Dzisiaj ja... za 20 min idę na wizytę. Boję się bo nie wiem co mam mu powiedzieć. To jest lekarz do, którego chodziłam na początku i strasznie nas zwodził i naciągał na kasę, nie zlecał badań- wszystko robiliśmy na własną rękę. I co mam powiedzieć, że zaczęłam chodzić do kogo innego bo...? ;/ sama nie wiem już teraz czy to był dobry pomysł żeby tam dziś iść, może powinnam odpuścić ten cykl... :(
 
Nouvelle Nie odpuszczaj! Masz prawo do zmiany lekarza, jeżeli ten był nie kompetentny. On zapewne Cię już nie pamięta, a choćby nawet pamiętał, to widzisz jak jest z terminami. Kiedyś mogło go nie być, a Ty zapisałaś się do innego i już u tamtego zostałaś. Bądź pozytywnie nastawiona.
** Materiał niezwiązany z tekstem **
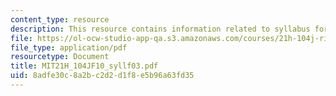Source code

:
 ```yaml
---
content_type: resource
description: This resource contains information related to syllabus for fall 2003.
file: https://ol-ocw-studio-app-qa.s3.amazonaws.com/courses/21h-104j-riots-strikes-and-conspiracies-in-american-history-fall-2010/8adfe30c8a2bc2d2d1f8e5b96a63fd35_MIT21H_104JF10_syllf03.pdf
file_type: application/pdf
resourcetype: Document
title: MIT21H_104JF10_syllf03.pdf
uid: 8adfe30c-8a2b-c2d2-d1f8-e5b96a63fd35
---
```

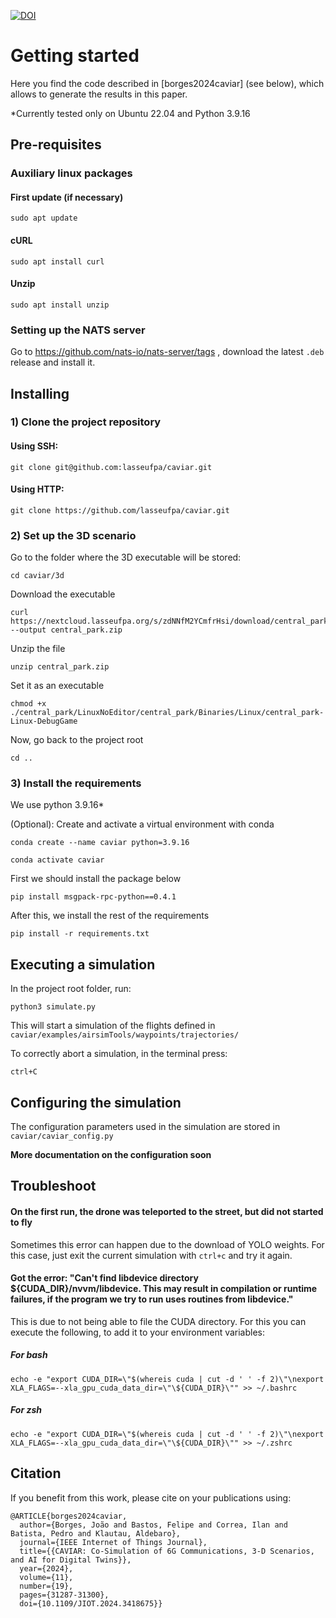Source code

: [![DOI](https://zenodo.org/badge/731216583.svg)](https://zenodo.org/doi/10.5281/zenodo.10472002)
# Getting started

Here you find the code described in [borges2024caviar] (see below), which allows to generate the results in this paper.

\*Currently tested only on Ubuntu 22.04 and Python 3.9.16

## Pre-requisites

### Auxiliary linux packages

#### First update (if necessary)

    sudo apt update

#### cURL

    sudo apt install curl

#### Unzip

    sudo apt install unzip

### Setting up the NATS server

Go to https://github.com/nats-io/nats-server/tags , download the latest `.deb` release and install it.

## Installing

### 1) Clone the project repository

#### Using SSH:

    git clone git@github.com:lasseufpa/caviar.git

#### Using HTTP:

    git clone https://github.com/lasseufpa/caviar.git

### 2) Set up the 3D scenario

Go to the folder where the 3D executable will be stored:

```
cd caviar/3d
```

Download the executable

```
curl https://nextcloud.lasseufpa.org/s/zdNNfM2YCmfrHsi/download/central_park.zip --output central_park.zip

```

Unzip the file

```
unzip central_park.zip
```

Set it as an executable

    chmod +x ./central_park/LinuxNoEditor/central_park/Binaries/Linux/central_park-Linux-DebugGame

Now, go back to the project root

    cd ..

### 3) Install the requirements

We use python 3.9.16\*

(Optional): Create and activate a virtual environment with conda

```
conda create --name caviar python=3.9.16
```

```
conda activate caviar
```

First we should install the package below

```
pip install msgpack-rpc-python==0.4.1
```

After this, we install the rest of the requirements

```
pip install -r requirements.txt
```

## Executing a simulation

In the project root folder, run:

    python3 simulate.py

This will start a simulation of the flights defined in `caviar/examples/airsimTools/waypoints/trajectories/`

To correctly abort a simulation, in the terminal press:

    ctrl+C

## Configuring the simulation

The configuration parameters used in the simulation are stored in `caviar/caviar_config.py`

**More documentation on the configuration soon**

## Troubleshoot

#### On the first run, the drone was teleported to the street, but did not started to fly

Sometimes this error can happen due to the download of YOLO weights. For this case, just exit the current simulation with `ctrl+c` and try it again.

#### Got the error: "Can't find libdevice directory ${CUDA_DIR}/nvvm/libdevice. This may result in compilation or runtime failures, if the program we try to run uses routines from libdevice."

This is due to not being able to file the CUDA directory. For this you can execute the following, to add it to your environment variables:

##### For bash

    echo -e "export CUDA_DIR=\"$(whereis cuda | cut -d ' ' -f 2)\"\nexport XLA_FLAGS=--xla_gpu_cuda_data_dir=\"\${CUDA_DIR}\"" >> ~/.bashrc

##### For zsh

    echo -e "export CUDA_DIR=\"$(whereis cuda | cut -d ' ' -f 2)\"\nexport XLA_FLAGS=--xla_gpu_cuda_data_dir=\"\${CUDA_DIR}\"" >> ~/.zshrc

## Citation

If you benefit from this work, please cite on your publications using:

```
@ARTICLE{borges2024caviar,
  author={Borges, João and Bastos, Felipe and Correa, Ilan and Batista, Pedro and Klautau, Aldebaro},
  journal={IEEE Internet of Things Journal},
  title={{CAVIAR: Co-Simulation of 6G Communications, 3-D Scenarios, and AI for Digital Twins}},
  year={2024},
  volume={11},
  number={19},
  pages={31287-31300},
  doi={10.1109/JIOT.2024.3418675}}
```
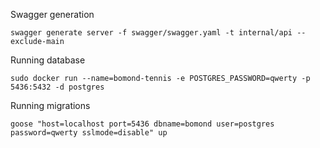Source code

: Swagger generation
```
swagger generate server -f swagger/swagger.yaml -t internal/api --exclude-main
```

Running database
```
sudo docker run --name=bomond-tennis -e POSTGRES_PASSWORD=qwerty -p 5436:5432 -d postgres
```

Running migrations
```
goose "host=localhost port=5436 dbname=bomond user=postgres password=qwerty sslmode=disable" up   
```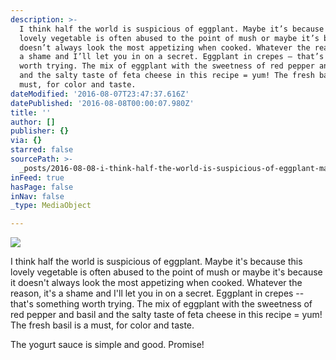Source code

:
 ```yaml
---
description: >-
  I think half the world is suspicious of eggplant. Maybe it’s because this
  lovely vegetable is often abused to the point of mush or maybe it’s because it
  doesn’t always look the most appetizing when cooked. Whatever the reason, it’s
  a shame and I’ll let you in on a secret. Eggplant in crepes – that’s something
  worth trying. The mix of eggplant with the sweetness of red pepper and basil
  and the salty taste of feta cheese in this recipe = yum! The fresh basil is a
  must, for color and taste.
dateModified: '2016-08-07T23:47:37.616Z'
datePublished: '2016-08-08T00:00:07.980Z'
title: ''
author: []
publisher: {}
via: {}
starred: false
sourcePath: >-
  _posts/2016-08-08-i-think-half-the-world-is-suspicious-of-eggplant-maybe-its.md
inFeed: true
hasPage: false
inNav: false
_type: MediaObject

---
```

![](https://the-grid-user-content.s3-us-west-2.amazonaws.com/89ca6817-f16c-4d0a-9251-25e3183249ee.jpg)

I think half the world is suspicious of eggplant. Maybe it's because this lovely vegetable is often abused to the point of mush or maybe it's because it doesn't always look the most appetizing when cooked. Whatever the reason, it's a shame and I'll let you in on a secret. Eggplant in crepes -- that's something worth trying. The mix of eggplant with the sweetness of red pepper and basil and the salty taste of feta cheese in this recipe = yum! The fresh basil is a must, for color and taste.

The yogurt sauce is simple and good. Promise!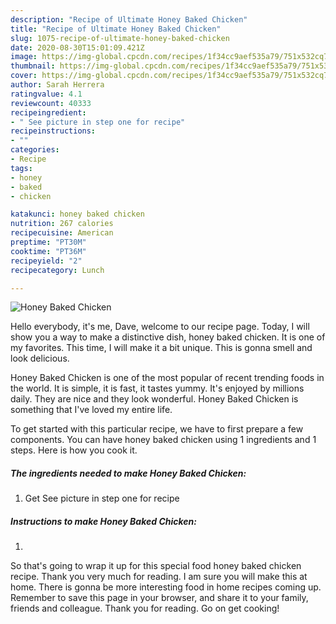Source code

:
```yaml
---
description: "Recipe of Ultimate Honey Baked Chicken"
title: "Recipe of Ultimate Honey Baked Chicken"
slug: 1075-recipe-of-ultimate-honey-baked-chicken
date: 2020-08-30T15:01:09.421Z
image: https://img-global.cpcdn.com/recipes/1f34cc9aef535a79/751x532cq70/honey-baked-chicken-recipe-main-photo.jpg
thumbnail: https://img-global.cpcdn.com/recipes/1f34cc9aef535a79/751x532cq70/honey-baked-chicken-recipe-main-photo.jpg
cover: https://img-global.cpcdn.com/recipes/1f34cc9aef535a79/751x532cq70/honey-baked-chicken-recipe-main-photo.jpg
author: Sarah Herrera
ratingvalue: 4.1
reviewcount: 40333
recipeingredient:
- " See picture in step one for recipe"
recipeinstructions:
- ""
categories:
- Recipe
tags:
- honey
- baked
- chicken

katakunci: honey baked chicken 
nutrition: 267 calories
recipecuisine: American
preptime: "PT30M"
cooktime: "PT36M"
recipeyield: "2"
recipecategory: Lunch

---
```



![Honey Baked Chicken](https://img-global.cpcdn.com/recipes/1f34cc9aef535a79/751x532cq70/honey-baked-chicken-recipe-main-photo.jpg)

Hello everybody, it's me, Dave, welcome to our recipe page. Today, I will show you a way to make a distinctive dish, honey baked chicken. It is one of my favorites. This time, I will make it a bit unique. This is gonna smell and look delicious.



Honey Baked Chicken is one of the most popular of recent trending foods in the world. It is simple, it is fast, it tastes yummy. It's enjoyed by millions daily. They are nice and they look wonderful. Honey Baked Chicken is something that I've loved my entire life.


To get started with this particular recipe, we have to first prepare a few components. You can have honey baked chicken using 1 ingredients and 1 steps. Here is how you cook it.

<!--inarticleads1-->

##### The ingredients needed to make Honey Baked Chicken:

1. Get  See picture in step one for recipe




<!--inarticleads2-->

##### Instructions to make Honey Baked Chicken:

1. 




So that's going to wrap it up for this special food honey baked chicken recipe. Thank you very much for reading. I am sure you will make this at home. There is gonna be more interesting food in home recipes coming up. Remember to save this page in your browser, and share it to your family, friends and colleague. Thank you for reading. Go on get cooking!
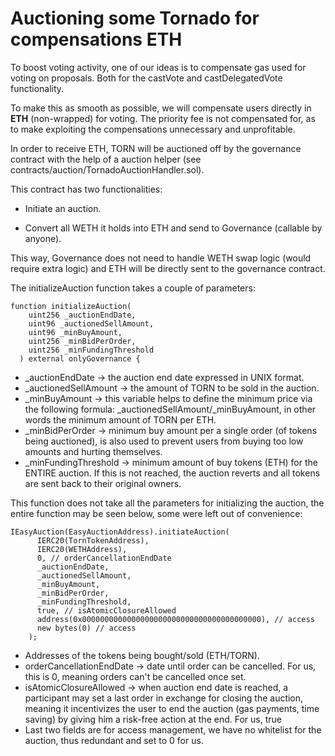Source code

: # Auctioning some Tornado for compensations ETH

To boost voting activity, one of our ideas is to compensate gas used for voting on proposals.
Both for the castVote and castDelegatedVote functionality.

To make this as smooth as possible, we will compensate users directly in **ETH** (non-wrapped) for voting.
The priority fee is not compensated for, as to make exploiting the compensations unnecessary and unprofitable.

In order to receive ETH, TORN will be auctioned off by the governance contract with the help of a auction helper
(see contracts/auction/TornadoAuctionHandler.sol).

This contract has two functionalities:

- Initiate an auction.

- Convert all WETH it holds into ETH and send to Governance (callable by anyone).

This way, Governance does not need to handle WETH swap logic (would require extra logic) and ETH will be directly sent to the governance contract.

The initializeAuction function takes a couple of parameters:

```
function initializeAuction(
    uint256 _auctionEndDate,
    uint96 _auctionedSellAmount,
    uint96 _minBuyAmount,
    uint256 _minBidPerOrder,
    uint256 _minFundingThreshold
  ) external onlyGovernance {
```

- \_auctionEndDate -> the auction end date expressed in UNIX format.
- \_auctionedSellAmount -> the amount of TORN to be sold in the auction.
- \_minBuyAmount -> this variable helps to define the minimum price via the following formula: \_auctionedSellAmount/\_minBuyAmount, in other words the minimum amount of TORN per ETH.
- \_minBidPerOrder -> minimum buy amount per a single order (of tokens being auctioned), is also used to prevent users from buying too low amounts and hurting themselves.
- \_minFundingThreshold -> minimum amount of buy tokens (ETH) for the ENTIRE auction. If this is not reached, the auction reverts and all tokens are sent back to their original owners.

This function does not take all the parameters for initializing the auction, the entire function may be seen below, some were left out of convenience:

```
IEasyAuction(EasyAuctionAddress).initiateAuction(
      IERC20(TornTokenAddress),
      IERC20(WETHAddress),
      0, // orderCancellationEndDate
      _auctionEndDate,
      _auctionedSellAmount,
      _minBuyAmount,
      _minBidPerOrder,
      _minFundingThreshold,
      true, // isAtomicClosureAllowed
      address(0x0000000000000000000000000000000000000000), // access
      new bytes(0) // access
    );
```

- Addresses of the tokens being bought/sold (ETH/TORN).
- orderCancellationEndDate -> date until order can be cancelled. For us, this is 0, meaning orders can't be cancelled once set.
- isAtomicClosureAllowed -> when auction end date is reached, a participant may set a last order in exchange for closing the auction, meaning it incentivizes the user to end the auction (gas payments, time saving) by giving him a risk-free action at the end. For us, true
- Last two fields are for access management, we have no whitelist for the auction, thus redundant and set to 0 for us.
Zobaczysz, po wizycie powiesz "nie taki diabeł straszny jak go malują"
Teraz głowa do góry, cycki w przód I jazda!
&&&&& za wizytę &&&&&
 
reklama
Nouvelle wszyscy trzymamy kciuki za pozytywną wizytę ,więc go go go. Jak powyżej: lekarz dla Ciebie nie Ty dla niego!